He was born Sayyid Muhammad Hasan ibn Sayyid Mahmud al-Hussaini al-Shirazi in 1230 AH in Shiraz, Iran. An exceptionally intelligent child who was blessed with an extraordinary memory, he started his religious studies at the tender age of four years. By the time he was eight, he had already completed the Muqaddimaat (preliminary level) studies in the seminary. At the age of 12, he began attending advanced lessons in jurisprudence and methodology in the seminary of Shiraz. Eventually, he travelled to Isfehan and then to Karbala and Najaf in order to study under the most prominent scholars of the time, including Shaikh Jawahari and Shaikh Murtadha Ansari. Upon the death of Shaikh Jawahari, he became one of the most prominent Shia scholars in the world.

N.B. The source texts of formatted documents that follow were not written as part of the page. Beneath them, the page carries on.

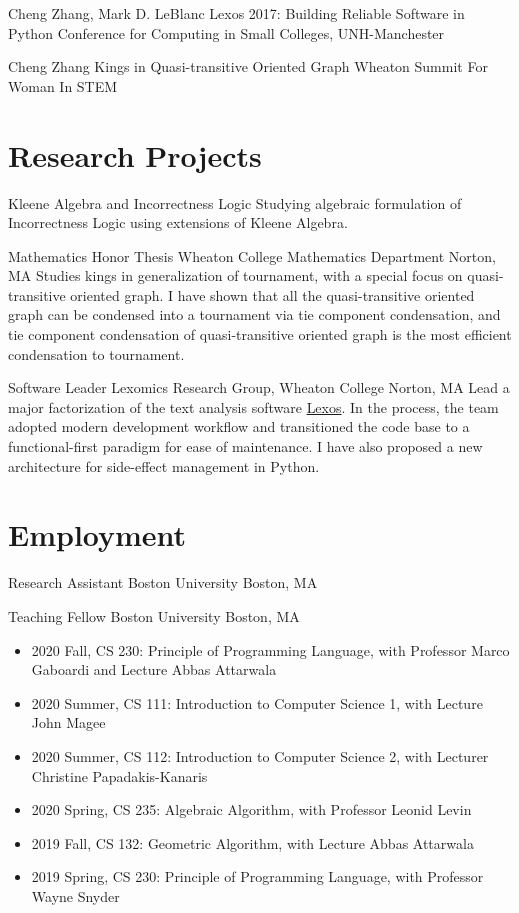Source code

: \documentclass[11pt,a4paper,roman]{moderncv}        %
\begin{document}
{Cheng Zhang, Mark D. LeBlanc}
{Lexos 2017: Building Reliable Software in Python}
{Conference for Computing in Small Colleges, UNH-Manchester}
{}{}

{Cheng Zhang}
{Kings in Quasi-transitive Oriented Graph}
{Wheaton Summit For Woman In STEM}
{}{}


\section{Research Projects}

{Kleene Algebra and Incorrectness Logic}
{}{}{}
{Studying algebraic formulation of Incorrectness Logic using extensions of Kleene Algebra.}

{Mathematics Honor Thesis}
{Wheaton College Mathematics Department}
{Norton, MA}{}
{Studies kings in generalization of tournament,
with a special focus on quasi-transitive oriented graph.
I have shown that all the quasi-transitive oriented graph
can be condensed into a tournament 
via tie component condensation, and tie component condensation
of quasi-transitive oriented graph is the 
most efficient condensation to tournament.
}

{Software Leader}
{Lexomics Research Group, Wheaton College}
{Norton, MA}{}
{
  Lead a major factorization of the text analysis software 
  \href{https://github.com/WheatonCS/Lexos}{Lexos}.
  In the process, the team adopted modern development workflow and
  transitioned the code base to a functional-first paradigm for ease of maintenance.
  I have also proposed a new architecture for side-effect management in Python.
}




\section{Employment}

{Research Assistant}
{Boston University}
{Boston, MA}{}
{}

{Teaching Fellow}
{Boston University}
{Boston, MA}{}
{
  \begin{itemize}[nosep]
    \item 2020 Fall, CS 230: Principle of Programming Language,
      with Professor Marco Gaboardi and Lecture Abbas Attarwala
    \item 2020 Summer, CS 111: Introduction to Computer Science 1,
      with Lecture John Magee
    \item 2020 Summer, CS 112: Introduction to Computer Science 2,
      with Lecturer Christine Papadakis-Kanaris
    \item 2020 Spring, CS 235: Algebraic Algorithm,  
      with Professor Leonid Levin
    \item 2019 Fall, CS 132: Geometric Algorithm, 
      with Lecture Abbas Attarwala
    \item 2019 Spring, CS 230: Principle of Programming Language, 
      with Professor Wayne Snyder
  \end{itemize}
}
\end{document}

The city of Samarra contains the burial sites of Imam Ali Naqi and Imam Hasan al-Askari (peace be upon them). However, it has always been a predominantly Sunni area, and pilgrims and visitors often faced difficulties in visiting the holy shrines. In 1291 AH, Mirza Shirazi decide to migrate to Samarra and establish its first Shia seminary. The Madrasatul Shirazi continued to train many prominent scholars and jurists until it met its demise during the Saddam era. He also initiated a project to renovate the Askaryain Mosque, which contained the graves of the 10th and 11th Imams and had since fallen into disrepair.

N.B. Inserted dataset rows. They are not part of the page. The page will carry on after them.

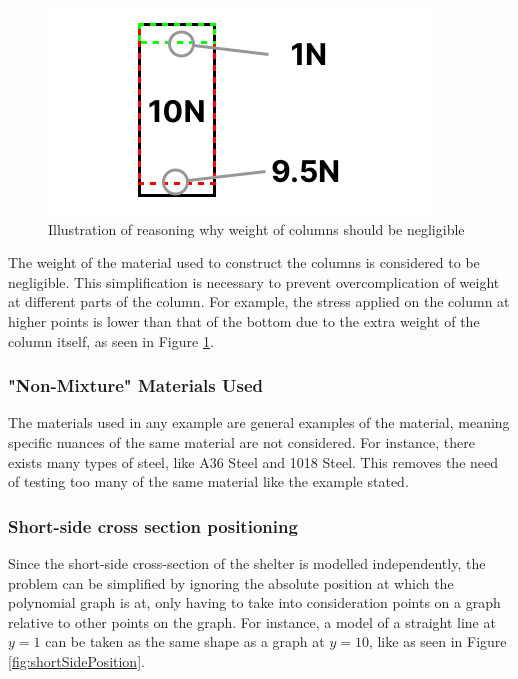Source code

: \documentclass[a4paper,titlepage]{article}
\begin{document}
\begin{figure}[htbp]
    \centering
    \includegraphics[width=\textwidth]{negligibleWeightOfColumn.png}
    \caption{Illustration of reasoning why weight of columns should be negligible}
    \label{fig:negligibleWeightOfColumn}
\end{figure}

The weight of the material used to construct the columns is considered to be negligible. This simplification is necessary to prevent overcomplication of weight at different parts of the column. For example, the stress applied on the column at higher points is lower than that of the bottom due to the extra weight of the column itself, as seen in Figure \ref{fig:negligibleWeightOfColumn}.

\subsubsection{"Non-Mixture" Materials Used}
The materials used in any example are general examples of the material, meaning specific nuances of the same material are not considered. For instance, there exists many types of steel, like A36 Steel and 1018 Steel. This removes the need of testing too many of the same material like the example stated.

\subsubsection{Short-side cross section positioning}

Since the short-side cross-section of the shelter is modelled independently, the problem can be simplified by ignoring the absolute position at which the polynomial graph is at, only having to take into consideration points on a graph relative to other points on the graph. For instance, a model of a straight line at $y=1$ can be taken as the same shape as a graph at $y=10$, like as seen in Figure \ref{fig:shortSidePosition}.
\end{document}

In 1306 AH, Naseeruddin Shah of Iran granted the British Imperial Tobacco Company the exclusive rights to produce, sell, and export all of Iran's tobacco in return for annual royalties to him. The move was intended to give the Shah much-needed financial help. However, the tobacco crop was widely considered a valuable national asset by the Iranian populace, who not only prided upon the rich variety and quality of their product but depended greatly on its revenues, and selling its rights to a foreign company elicited unanimous outrage. Protests broke out all over Iran, but the Shah refused to pay any attention. Shia and Sunni scholars of Iran wrote to Ayatollah Mirza Shirazi, asking him to intervene and save the Iranian economy from the Shah's destructive policy.
This is when Mirza Shirazi issued his famous Tobacco Edict, declaring that using tobacco was akin to waging war against the 12th Imam (may Allah hasten his reappearance). All across Iran, farmers refused to grow tobacco, merchants refused to sell tobacco, and servants refused to serve tobacco. Even the Shah's wives stopped smoking in an act of solidarity with the Iranian people, and the Shah's own servants refused to prepare his hookah. Eventually, the Shah was forced to cancel the agreement. Since it was a temporal edict, Mirza Shirazi then withdrew it, so that production and usage of tobacco could continue as usual. However, the event was a stunning demonstration of the power of a Religious Authority to mobilize the masses against a monarch, one that would be repeated again less than a hundred years later.
Unfortunately, most of Mirza Shirazi's writings are not available. However, his knowledge and caliber can be gauged by the long list of well-known jurists he trained, including Akhund al-Khurasani, Sayyid Muhammad Kadhim Tabatabai, Shaikh Muhammad Hussain Naini, Muhaddith al-Nuri, Shaikh Fadlallah al-Nuri, and Sayyid Ismail as-Sadr. He is often referred to as ash-Shirazi al-Kabir (the Great Shirazi).
He passed away in Samarra in 1312 AH. His body was taken to Najaf, and he was laid to rest near his mentor Shaikh Murtadha Ansari in the courtyard of Imam Ali's (peace be upon him) shrine.